* _WHAT THE EXERCISE ASKS_
Find the string "Projesi" in the records. Copy every line it appears in.

*** GIVEN DATA ***

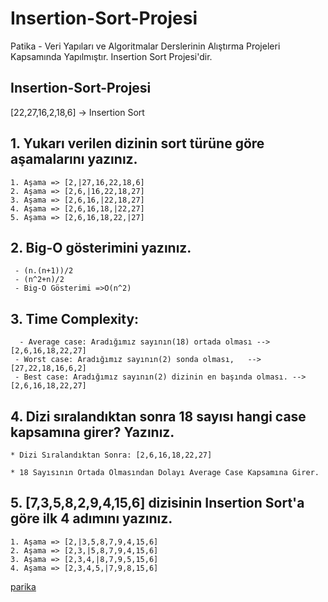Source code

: # Insertion-Sort-Projesi
Patika - Veri Yapıları ve Algoritmalar Derslerinin Alıştırma Projeleri Kapsamında Yapılmıştır. Insertion Sort Projesi'dir. 
## Insertion-Sort-Projesi
[22,27,16,2,18,6] -> Insertion Sort  
 


 ## 1. Yukarı verilen dizinin sort türüne göre aşamalarını yazınız.
```
1. Aşama => [2,|27,16,22,18,6]
2. Aşama => [2,6,|16,22,18,27]
3. Aşama => [2,6,16,|22,18,27]
4. Aşama => [2,6,16,18,|22,27]
5. Aşama => [2,6,16,18,22,|27]
```   

## 2. Big-O gösterimini yazınız.

```
 - (n.(n+1))/2
 - (n^2+n)/2
 - Big-O Gösterimi =>O(n^2)

 ```

## 3. Time Complexity:

```
  - Average case: Aradığımız sayının(18) ortada olması -->[2,6,16,18,22,27]
 - Worst case: Aradığımız sayının(2) sonda olması,   -->[27,22,18,16,6,2]
 - Best case: Aradığımız sayının(2) dizinin en başında olması. -->[2,6,16,18,22,27]
 ```


 
 ## 4. Dizi sıralandıktan sonra 18 sayısı hangi case kapsamına girer? Yazınız.
 ```
 * Dizi Sıralandıktan Sonra: [2,6,16,18,22,27]

* 18 Sayısının Ortada Olmasından Dolayı Average Case Kapsamına Girer.
```


## 5. [7,3,5,8,2,9,4,15,6] dizisinin Insertion Sort'a göre ilk 4 adımını yazınız.
```
1. Aşama => [2,|3,5,8,7,9,4,15,6]
2. Aşama => [2,3,|5,8,7,9,4,15,6]
3. Aşama => [2,3,4,|8,7,9,5,15,6]
4. Aşama => [2,3,4,5,|7,9,8,15,6]
```
[parika](https://app.patika.dev/ersun)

*** End of GIVEN DATA ***

* _WRITTEN SOLUTION_
: # Insertion-Sort-Projesi
Patika - Veri Yapıları ve Algoritmalar Derslerinin Alıştırma Projeleri Kapsamında Yapılmıştır. Insertion Sort Projesi'dir. 
## Insertion-Sort-Projesi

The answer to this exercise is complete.